◆ **Exercise objective**: Would you please repeat all of the data exactly, omitting the pictures?
• • •
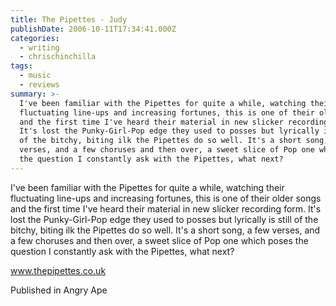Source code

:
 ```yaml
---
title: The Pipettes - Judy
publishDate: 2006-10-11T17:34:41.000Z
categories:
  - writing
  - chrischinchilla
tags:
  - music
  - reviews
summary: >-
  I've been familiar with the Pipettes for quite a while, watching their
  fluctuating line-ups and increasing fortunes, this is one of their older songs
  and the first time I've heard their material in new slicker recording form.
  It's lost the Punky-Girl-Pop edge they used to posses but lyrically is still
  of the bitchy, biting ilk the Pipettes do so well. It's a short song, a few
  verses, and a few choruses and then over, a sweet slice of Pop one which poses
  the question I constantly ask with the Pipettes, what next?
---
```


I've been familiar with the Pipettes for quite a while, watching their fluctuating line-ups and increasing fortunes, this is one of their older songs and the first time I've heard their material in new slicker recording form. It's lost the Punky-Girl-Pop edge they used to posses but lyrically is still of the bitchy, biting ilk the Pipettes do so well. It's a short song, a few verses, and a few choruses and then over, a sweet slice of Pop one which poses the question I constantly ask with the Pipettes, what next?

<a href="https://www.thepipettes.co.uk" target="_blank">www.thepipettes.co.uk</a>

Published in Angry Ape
• • •
◆ **Result of the exercise**:
Source code

:
 ```yaml
---
title: The Pipettes - Judy
publishDate: 2006-10-11T17:34:41.000Z
categories:
  - writing
  - chrischinchilla
tags:
  - music
  - reviews
summary: >-
  I've been familiar with the Pipettes for quite a while, watching their
  fluctuating line-ups and increasing fortunes, this is one of their older songs
  and the first time I've heard their material in new slicker recording form.
  It's lost the Punky-Girl-Pop edge they used to posses but lyrically is still
  of the bitchy, biting ilk the Pipettes do so well. It's a short song, a few
  verses, and a few choruses and then over, a sweet slice of Pop one which poses
  the question I constantly ask with the Pipettes, what next?
---
```


I've been familiar with the Pipettes for quite a while, watching their fluctuating line-ups and increasing fortunes, this is one of their older songs and the first time I've heard their material in new slicker recording form. It's lost the Punky-Girl-Pop edge they used to posses but lyrically is still of the bitchy, biting ilk the Pipettes do so well. It's a short song, a few verses, and a few choruses and then over, a sweet slice of Pop one which poses the question I constantly ask with the Pipettes, what next?

<a href="https://www.thepipettes.co.uk" target="_blank">www.thepipettes.co.uk</a>

Published in Angry Ape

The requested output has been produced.